Thank you for the replies everyone.

I do not consider this gun to be the one to protect my life or anything, just something to take out and go to the backyard to plink some bottles, targets, whatever. 

I'm heading to the shops in the area to see what they have available this week. Who knows what I might find that I like. $400 was just an amount I had set back. I could always not buy a few corals or fish for a month and put that toward a better quality gun. :mrgreen:


----------



## buck32 (May 26, 2008)

Burks said:


> Thank you for the replies everyone.
> 
> I do not consider this gun to be the one to protect my life or anything, just something to take out and go to the backyard to plink some bottles, targets, whatever.
> 
> I'm heading to the shops in the area to see what they have available this week. Who knows what I might find that I like. $400 was just an amount I had set back. I could always not buy a few corals or fish for a month and put that toward a better quality gun. :mrgreen:


I believe if you save your money a little while longer and step into the 400 to 500 range you will find something that you will be VERY happy with and it opens up a whole new arena of available HG's. my .02


----------



## JustRick (Sep 14, 2008)

If I just wanted something to shoot at targets, I'd get a CZ 75. You should be able to find a used one in your price range, and I believe you can still get a new one for under $500. It's a very easy pistol to shoot well.

The other one in your price range I'd look at would be an FN FNP9. I paid $479 "out the door" for mine. I admit that I'm biased, but it has been flawless through more than 1,000 rounds fired, has nice soft recoil, and is easy to shoot well. I actually like shooting the CZ a little better, but I think the FNP would be a better defensive weapon, and is definitely lighter.

Good luck! I bet you make a good choice.


----------



## Rastus (Dec 10, 2008)

If you can step up to the "below $500" range, I can't think of more value in a pistol than a Sig SP2022.

If this gun is definately *NOT* for defense, why not drop down and get a decent used .22lr and spend the extra money on ammo. Lots 'o fun and lots of $$ in your savings account for when you need/want to move up.


----------



## IndyRob (Oct 2, 2008)

Take a look at a Bersa Thunder 9mm, great gun at a great price.

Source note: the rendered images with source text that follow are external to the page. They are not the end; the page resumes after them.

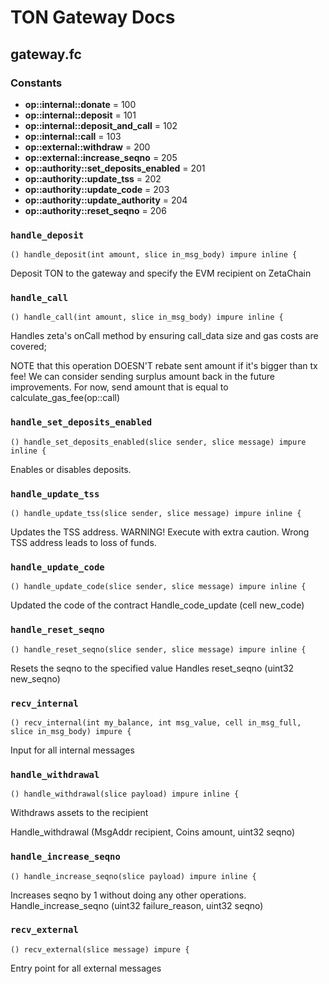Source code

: # TON Gateway Docs

## gateway.fc

### Constants

- **op::internal::donate** = 100
- **op::internal::deposit** = 101
- **op::internal::deposit_and_call** = 102
- **op::internal::call** = 103
- **op::external::withdraw** = 200
- **op::external::increase_seqno** = 205
- **op::authority::set_deposits_enabled** = 201
- **op::authority::update_tss** = 202
- **op::authority::update_code** = 203
- **op::authority::update_authority** = 204
- **op::authority::reset_seqno** = 206

### `handle_deposit`

```func
() handle_deposit(int amount, slice in_msg_body) impure inline {
```

Deposit TON to the gateway and specify the EVM recipient on ZetaChain

### `handle_call`

```func
() handle_call(int amount, slice in_msg_body) impure inline {
```

Handles zeta's onCall method by ensuring call_data size and gas costs are covered;

NOTE that this operation DOESN'T rebate sent amount if it's bigger than tx fee!
We can consider sending surplus amount back in the future improvements.
For now, send amount that is equal to calculate_gas_fee(op::call)

### `handle_set_deposits_enabled`

```func
() handle_set_deposits_enabled(slice sender, slice message) impure inline {
```

Enables or disables deposits.

### `handle_update_tss`

```func
() handle_update_tss(slice sender, slice message) impure inline {
```

Updates the TSS address. WARNING! Execute with extra caution.
Wrong TSS address leads to loss of funds.

### `handle_update_code`

```func
() handle_update_code(slice sender, slice message) impure inline {
```

Updated the code of the contract
Handle_code_update (cell new_code)

### `handle_reset_seqno`

```func
() handle_reset_seqno(slice sender, slice message) impure inline {
```

Resets the seqno to the specified value
Handles reset_seqno (uint32 new_seqno)

### `recv_internal`

```func
() recv_internal(int my_balance, int msg_value, cell in_msg_full, slice in_msg_body) impure {
```

Input for all internal messages

### `handle_withdrawal`

```func
() handle_withdrawal(slice payload) impure inline {
```

Withdraws assets to the recipient

Handle_withdrawal (MsgAddr recipient, Coins amount, uint32 seqno)

### `handle_increase_seqno`

```func
() handle_increase_seqno(slice payload) impure inline {
```

Increases seqno by 1 without doing any other operations.
Handle_increase_seqno (uint32 failure_reason, uint32 seqno)

### `recv_external`

```func
() recv_external(slice message) impure {
```

Entry point for all external messages
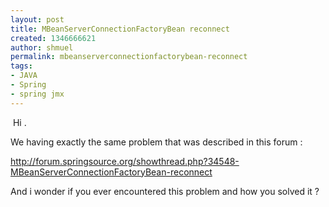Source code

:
 ```yaml
---
layout: post
title: MBeanServerConnectionFactoryBean reconnect
created: 1346666621
author: shmuel
permalink: mbeanserverconnectionfactorybean-reconnect
tags:
- JAVA
- Spring
- spring jmx
---
```

<p>&nbsp;Hi .</p>
<p>We having exactly the same problem that was described in this forum :</p>
<p><a href="http://forum.springsource.org/showthread.php?34548-MBeanServerConnectionFactoryBean-reconnect">http://forum.springsource.org/showthread.php?34548-MBeanServerConnectionFactoryBean-reconnect</a></p>
<p>And i wonder if you ever encountered&nbsp;this problem and how you solved it ?&nbsp;</p>
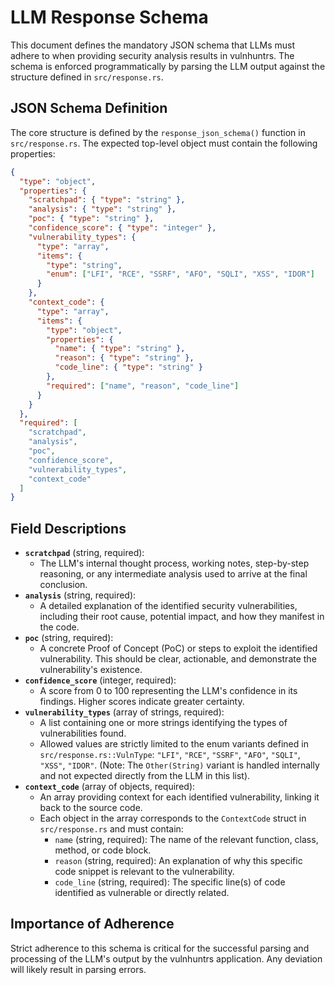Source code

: # LLM Response Schema

This document defines the mandatory JSON schema that LLMs must adhere to when providing security analysis results in vulnhuntrs. The schema is enforced programmatically by parsing the LLM output against the structure defined in `src/response.rs`.

## JSON Schema Definition

The core structure is defined by the `response_json_schema()` function in `src/response.rs`. The expected top-level object must contain the following properties:

```json
{
  "type": "object",
  "properties": {
    "scratchpad": { "type": "string" },
    "analysis": { "type": "string" },
    "poc": { "type": "string" },
    "confidence_score": { "type": "integer" },
    "vulnerability_types": {
      "type": "array",
      "items": {
        "type": "string",
        "enum": ["LFI", "RCE", "SSRF", "AFO", "SQLI", "XSS", "IDOR"]
      }
    },
    "context_code": {
      "type": "array",
      "items": {
        "type": "object",
        "properties": {
          "name": { "type": "string" },
          "reason": { "type": "string" },
          "code_line": { "type": "string" }
        },
        "required": ["name", "reason", "code_line"]
      }
    }
  },
  "required": [
    "scratchpad",
    "analysis",
    "poc",
    "confidence_score",
    "vulnerability_types",
    "context_code"
  ]
}
```

## Field Descriptions

-   **`scratchpad`** (string, required):
    -   The LLM's internal thought process, working notes, step-by-step reasoning, or any intermediate analysis used to arrive at the final conclusion.
-   **`analysis`** (string, required):
    -   A detailed explanation of the identified security vulnerabilities, including their root cause, potential impact, and how they manifest in the code.
-   **`poc`** (string, required):
    -   A concrete Proof of Concept (PoC) or steps to exploit the identified vulnerability. This should be clear, actionable, and demonstrate the vulnerability's existence.
-   **`confidence_score`** (integer, required):
    -   A score from 0 to 100 representing the LLM's confidence in its findings. Higher scores indicate greater certainty.
-   **`vulnerability_types`** (array of strings, required):
    -   A list containing one or more strings identifying the types of vulnerabilities found. 
    -   Allowed values are strictly limited to the enum variants defined in `src/response.rs::VulnType`: `"LFI"`, `"RCE"`, `"SSRF"`, `"AFO"`, `"SQLI"`, `"XSS"`, `"IDOR"`. (Note: The `Other(String)` variant is handled internally and not expected directly from the LLM in this list).
-   **`context_code`** (array of objects, required):
    -   An array providing context for each identified vulnerability, linking it back to the source code.
    -   Each object in the array corresponds to the `ContextCode` struct in `src/response.rs` and must contain:
        -   `name` (string, required): The name of the relevant function, class, method, or code block.
        -   `reason` (string, required): An explanation of why this specific code snippet is relevant to the vulnerability.
        -   `code_line` (string, required): The specific line(s) of code identified as vulnerable or directly related.

## Importance of Adherence

Strict adherence to this schema is critical for the successful parsing and processing of the LLM's output by the vulnhuntrs application. Any deviation will likely result in parsing errors.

Highly underrated IMO


----------



## twodogs (Oct 15, 2007)

Rastus said:


> If this gun is definately *NOT* for defense, why not drop down and get a decent used .22lr and spend the extra money on ammo. Lots 'o fun and lots of $$ in your savings account for when you need/want to move up.


Good point Rastus. Not to confuse the issue, but a Ruger Mk II or III would be a great gun to practice with for a lot less money. The gun is the initial cost, but the cost of ammo starts to hurt after awhile.


----------